With the coronavirus spreading and the public ordered to stay home, these are unusual times in West Marin. Now six weeks into a shutdown of all nonessential activities, people are doing their best to enjoy themselves within the limitations of the shelter order. Alongside our coverage of the pandemic, the Light is offering windows into the lives of our readers. This week, we talked to a cyclist and a surfer.
‘Go a little slower'
Mike Varley, who runs the bicycle shop in Point Reyes Station, has cut down on the frequency and distance of his bike rides in an attempt to lead by example. He’s dismayed by the cyclists who come from a long distance, stopping in the stores and putting workers at risk. “Here in Marin, it’s like training season: ‘I’m not at work, so I’m just going to ride all day,’” he said. “That’s not the spirit of the law to me.” Some riders see that biking is allowed, so they think that gives them permission to do what they have always done on rides, like stop at the bakery or the market, he said.
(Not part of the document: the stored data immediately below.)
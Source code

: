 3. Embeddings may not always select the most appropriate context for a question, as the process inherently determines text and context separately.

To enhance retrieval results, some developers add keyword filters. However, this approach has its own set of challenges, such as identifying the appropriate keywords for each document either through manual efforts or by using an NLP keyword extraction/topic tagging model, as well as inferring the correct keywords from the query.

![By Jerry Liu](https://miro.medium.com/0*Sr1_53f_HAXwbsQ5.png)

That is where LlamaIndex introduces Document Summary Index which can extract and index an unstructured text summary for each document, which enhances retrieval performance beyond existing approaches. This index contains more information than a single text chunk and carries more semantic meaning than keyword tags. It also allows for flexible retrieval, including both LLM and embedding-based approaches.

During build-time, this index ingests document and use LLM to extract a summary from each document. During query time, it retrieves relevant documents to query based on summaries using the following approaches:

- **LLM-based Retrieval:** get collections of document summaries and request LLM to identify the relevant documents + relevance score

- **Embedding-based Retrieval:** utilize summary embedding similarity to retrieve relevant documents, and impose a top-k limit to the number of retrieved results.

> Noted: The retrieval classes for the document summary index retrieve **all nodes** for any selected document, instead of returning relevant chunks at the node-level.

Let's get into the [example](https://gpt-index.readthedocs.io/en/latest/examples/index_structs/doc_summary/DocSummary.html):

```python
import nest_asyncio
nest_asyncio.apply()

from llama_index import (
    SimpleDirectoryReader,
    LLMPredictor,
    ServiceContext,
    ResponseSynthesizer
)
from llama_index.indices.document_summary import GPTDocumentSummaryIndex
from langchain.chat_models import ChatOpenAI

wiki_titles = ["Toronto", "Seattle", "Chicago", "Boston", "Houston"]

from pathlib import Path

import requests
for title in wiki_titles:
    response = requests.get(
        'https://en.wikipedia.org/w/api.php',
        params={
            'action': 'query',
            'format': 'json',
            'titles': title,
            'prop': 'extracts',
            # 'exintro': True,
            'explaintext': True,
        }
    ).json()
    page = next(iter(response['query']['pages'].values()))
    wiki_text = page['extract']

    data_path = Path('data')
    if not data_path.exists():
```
This gives cyclists a bad reputation. Bikers should shorten the lengths of their rides, avoid groups, bring everything they need for the day and finish at their homes, he said. “Instead of going out head down and hammering, sit up and look around and go a little slower. Appreciate what you have been allowed to do,” he said. Besides his four-mile commute to work from Olema, Mike hasn’t been riding much. He rides in the Limantour area, which has been wonderfully quiet without cars buzzing past him, although he still keeps to the right side of the road out of habit. At his shop, Black Mountain Cycles, the doors are closed except for appointments. Legally, bike shops are considered an essential business, but Mike’s most frequent visitors are there to just look around, and he wanted to be able to control his interactions. Online business is booming: He received a shipment last week of 75 frames from his manufacturer, and now he is sending them to customers all over the United States and Europe. Since Mike lives and works alone, the isolation has not affected him very much. “I’m perfectly fine being alone, without being lonely,” he said.
'Not this year'
For anyone hoping to rent a surfboard in Bolinas, “You are out of luck,” said Drew Reinstein, owner of 2 Mile Surf Shop. The shop, deemed inessential, closed after the regional shelter order first came down. Drew is doing his best to keep busy; he is applying for financial assistance, making sales of existing inventory by appointment only, and reconsidering the layout of the store and his business model for a future in which the shop can open its doors again. “I don’t think we can or should teach a lesson to over six people, likely not this year,” he said. “We do big groups. But big groups of people being together doesn’t seem right or feel right.” Finances are grim, but Drew managed to pay his bills for April and remained hopeful that assistance would arrive; all of his employees are furloughed. There are “some roller coasters of emotion,” Drew said, but overall the pandemic has made clear to him what matters most: “My priority is to protect the business and the staff that works here, and to still be respectful of the town and the sport of surfing.” He said he is used to facing criticism from some for helming a shop that draws more tourists to town, but for him the business has always been about providing access to the ocean. Still, with an older population to protect in Bolinas and with Marin’s new orders against car access to open space, now is not the time for that. “People seem to be getting it: you can’t be here, don’t surf here,” he said.